▸ Try it
Find all the lines in the entries below that hold the word "software" and copy them.

▸ Provided records
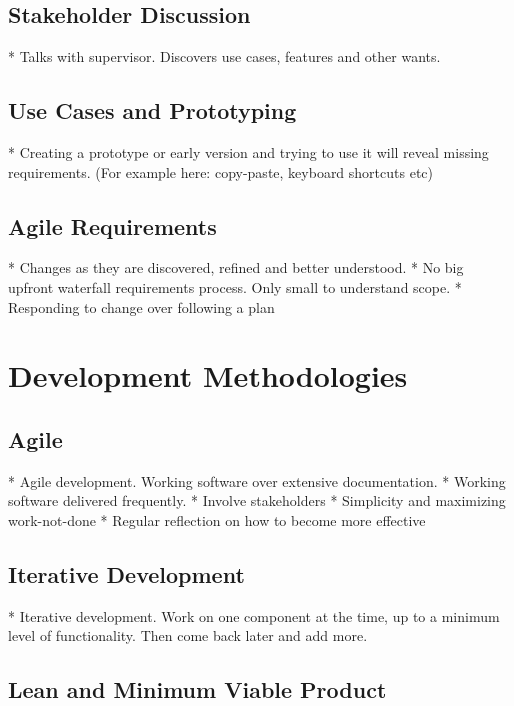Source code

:\subsection{Stakeholder Discussion}

* Talks with supervisor. Discovers use cases, features and other wants.

\subsection{Use Cases and Prototyping}

* Creating a prototype or early version and trying to use it will reveal missing requirements. (For example here: copy-paste, keyboard shortcuts etc)

\subsection{Agile Requirements}

* Changes as they are discovered, refined and better understood.
* No big upfront waterfall requirements process. Only small to understand scope.
* Responding to change over following a plan

\section{Development Methodologies}

\subsection{Agile}

* Agile development. Working software over extensive documentation.
* Working software delivered frequently.
* Involve stakeholders
* Simplicity and maximizing work-not-done 
* Regular reflection on how to become more effective

\subsection{Iterative Development}
* Iterative development. Work on one component at the time, up to a minimum level of functionality. Then come back later and add more.


\subsection{Lean and Minimum Viable Product}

▸ Answer to this exercise
* Agile development. Working software over extensive documentation.
* Working software delivered frequently.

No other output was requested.